Hi Brains...that Century Block was made in Glenwillow, a suburub SE of Cleveland. the one with the raised lettering is the earlier one. Surprised to see those down that far south, I usually only see them around Cleveland. The Metropolitan is interesting too. It's from Canton and the most common of all the pavers around here but I haven't seen that particular variation it looks like an early one. Ohio is brick country. I've got around 150 different Ohio pavers and theres many more to find. I just this fall went down to Trimble for work and part of our jobsite was the original Trimble brick plant with collapsed kilns and all, found several different variations of Trimble Block.
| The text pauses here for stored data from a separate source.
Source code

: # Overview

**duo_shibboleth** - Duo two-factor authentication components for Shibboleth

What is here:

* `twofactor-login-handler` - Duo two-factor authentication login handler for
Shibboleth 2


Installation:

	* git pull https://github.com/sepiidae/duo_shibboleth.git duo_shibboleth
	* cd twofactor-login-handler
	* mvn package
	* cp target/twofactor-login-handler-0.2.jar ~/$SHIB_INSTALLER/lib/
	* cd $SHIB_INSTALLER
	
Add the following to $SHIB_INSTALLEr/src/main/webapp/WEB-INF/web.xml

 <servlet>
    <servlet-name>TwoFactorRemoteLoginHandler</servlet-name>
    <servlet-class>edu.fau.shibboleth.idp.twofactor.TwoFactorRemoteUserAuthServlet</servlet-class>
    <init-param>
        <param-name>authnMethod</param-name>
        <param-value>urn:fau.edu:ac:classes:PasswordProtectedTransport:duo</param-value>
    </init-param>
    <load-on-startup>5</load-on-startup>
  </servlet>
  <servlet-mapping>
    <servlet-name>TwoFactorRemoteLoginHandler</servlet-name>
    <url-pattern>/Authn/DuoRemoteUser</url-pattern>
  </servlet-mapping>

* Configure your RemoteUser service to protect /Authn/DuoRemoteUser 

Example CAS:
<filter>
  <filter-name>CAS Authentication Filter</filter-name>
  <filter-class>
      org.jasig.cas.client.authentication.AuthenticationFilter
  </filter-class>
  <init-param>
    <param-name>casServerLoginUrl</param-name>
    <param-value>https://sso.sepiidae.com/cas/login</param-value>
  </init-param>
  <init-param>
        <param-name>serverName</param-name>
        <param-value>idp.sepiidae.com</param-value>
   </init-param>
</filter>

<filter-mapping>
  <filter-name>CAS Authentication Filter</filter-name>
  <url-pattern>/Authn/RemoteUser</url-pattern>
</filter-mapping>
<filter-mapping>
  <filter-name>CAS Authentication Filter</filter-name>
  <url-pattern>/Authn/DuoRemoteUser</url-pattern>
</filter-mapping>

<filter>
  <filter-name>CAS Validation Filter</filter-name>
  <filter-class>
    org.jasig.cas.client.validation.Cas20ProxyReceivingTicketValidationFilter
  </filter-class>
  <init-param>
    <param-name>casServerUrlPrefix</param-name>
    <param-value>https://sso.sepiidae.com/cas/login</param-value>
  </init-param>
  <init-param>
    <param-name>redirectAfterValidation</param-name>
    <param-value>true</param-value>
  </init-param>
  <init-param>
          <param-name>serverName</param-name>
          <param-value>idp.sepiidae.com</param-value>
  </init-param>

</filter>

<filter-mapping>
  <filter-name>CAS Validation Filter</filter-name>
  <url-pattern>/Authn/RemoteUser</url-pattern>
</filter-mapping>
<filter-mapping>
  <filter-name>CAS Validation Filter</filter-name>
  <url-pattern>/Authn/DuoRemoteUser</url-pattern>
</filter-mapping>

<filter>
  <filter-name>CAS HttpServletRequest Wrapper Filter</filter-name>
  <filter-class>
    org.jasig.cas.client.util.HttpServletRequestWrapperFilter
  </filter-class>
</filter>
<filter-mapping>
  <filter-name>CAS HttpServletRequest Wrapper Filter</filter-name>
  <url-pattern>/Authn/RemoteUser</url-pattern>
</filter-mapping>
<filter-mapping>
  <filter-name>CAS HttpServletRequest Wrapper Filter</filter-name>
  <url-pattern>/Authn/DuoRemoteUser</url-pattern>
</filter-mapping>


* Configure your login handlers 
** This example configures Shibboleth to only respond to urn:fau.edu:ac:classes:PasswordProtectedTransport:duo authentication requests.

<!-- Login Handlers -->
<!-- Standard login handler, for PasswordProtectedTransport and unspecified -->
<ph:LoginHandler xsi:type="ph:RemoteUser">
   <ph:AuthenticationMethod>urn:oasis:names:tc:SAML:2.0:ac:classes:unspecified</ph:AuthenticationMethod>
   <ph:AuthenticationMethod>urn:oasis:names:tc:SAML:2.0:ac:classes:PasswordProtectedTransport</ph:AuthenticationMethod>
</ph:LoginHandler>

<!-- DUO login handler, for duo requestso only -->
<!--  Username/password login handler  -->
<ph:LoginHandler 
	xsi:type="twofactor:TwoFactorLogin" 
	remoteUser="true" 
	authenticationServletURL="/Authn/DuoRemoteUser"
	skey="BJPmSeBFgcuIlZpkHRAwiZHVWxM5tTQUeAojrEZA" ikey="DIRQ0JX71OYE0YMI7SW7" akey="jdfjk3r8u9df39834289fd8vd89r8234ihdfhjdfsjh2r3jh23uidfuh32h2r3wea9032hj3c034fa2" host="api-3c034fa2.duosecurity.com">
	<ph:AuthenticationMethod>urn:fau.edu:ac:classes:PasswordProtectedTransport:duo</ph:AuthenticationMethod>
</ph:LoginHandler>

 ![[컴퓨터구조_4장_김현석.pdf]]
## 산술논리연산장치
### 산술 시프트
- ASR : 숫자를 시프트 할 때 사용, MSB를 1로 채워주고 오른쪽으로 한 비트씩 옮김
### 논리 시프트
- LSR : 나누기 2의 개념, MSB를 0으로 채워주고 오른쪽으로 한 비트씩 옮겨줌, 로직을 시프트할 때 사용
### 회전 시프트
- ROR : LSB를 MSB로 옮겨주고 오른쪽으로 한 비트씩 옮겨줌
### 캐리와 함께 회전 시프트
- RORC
Columbus is good because you can find a mix of SE and NE ohio bricks all in the same area.


----------



## Brains (Dec 24, 2010)

alright, heres some from around columbus that i found yesterday
 Portsmouth Block


----------



## Brains (Dec 24, 2010)

Nelsonville block


----------



## Brains (Dec 24, 2010)

Hallwood Block 
 PA
 I have a hard time findig any good ones of these


----------



## Brains (Dec 24, 2010)

HARRIS
 zanesville


----------



## Brains (Dec 24, 2010)

wow... i didn't take to good a picture of this one.
 Says Athens Block


----------



## Brains (Dec 24, 2010)

My favorite, a nicer Metropolitan to go with my other one.


----------



## toddrandolph (Dec 25, 2010)

That last Metropolitan you posted is the most common of all Ohio bricks, note the difference between that one and the first one you posted with the O after block...haven't seen that one. Columbus must be the ideal place to find bricks, I don't think any were made there, but because its in the middle of the state they were shipped in all over. We don't find any of the southern Ohio bricks up here as they were all made locally.


----------



## NYCFlasks (Dec 25, 2010)

I remember having watched on The History Channel Modern Marvels an episode on brick making, and the program went on a tour of a local collector/historians home.  His basement was lined with shelves, quite sturdy ones I might add, with his collection of local bricks displayed.  Amazing.
 We have them from out my way also, names like Empire, Sage, Nassau, E.P.B.Co. one sees all the time at old sites, but have not seen any as cool as what your showing................


----------



## Brains (Dec 25, 2010)

the metropolitans are cool to look at though, i was quite excited to have found that one.
 Columbus had brick companies sourced out of the city (i think), but i dont think any were made here.  The closest brick to columbus that i know of was in Galena.
 If i find any more weird or interesting ones i'll post 'em.


----------



## slag pile digger (Dec 25, 2010)

Found this web site http;//www.tlgwindpower.com/tweety.......all about the brick collecting hobby... I found one with my last name in NY..... Now I have to find the real thing!!!!


----------



## d12016466 (Jan 20, 2011)

real cool bricks, here's a couple of Rhode Island breaks, check out the anchors, I know if you find a martha's vineyard brick the yuppies pay big money, dave


----------



## d12016466 (Jan 20, 2011)

hope you can see them,


----------



## d12016466 (Jan 24, 2011)

mark of the brick!!!


----------



## Brains (Jan 24, 2011)

nice mark of the brick


----------



## Stardust (Jan 29, 2011)

Colbolt sent me the most beautiful brick wall from a museum that he went to and I saved it to my old computer that died as soon as I got the darn thing. I have the pic saved, but it is not assessable right at the moment. It had all kinds of bricks and he thought of me because of the star bricks. He is another one of the most kindest members here who, just thinks of a person and sends them something because it reminds him of them.  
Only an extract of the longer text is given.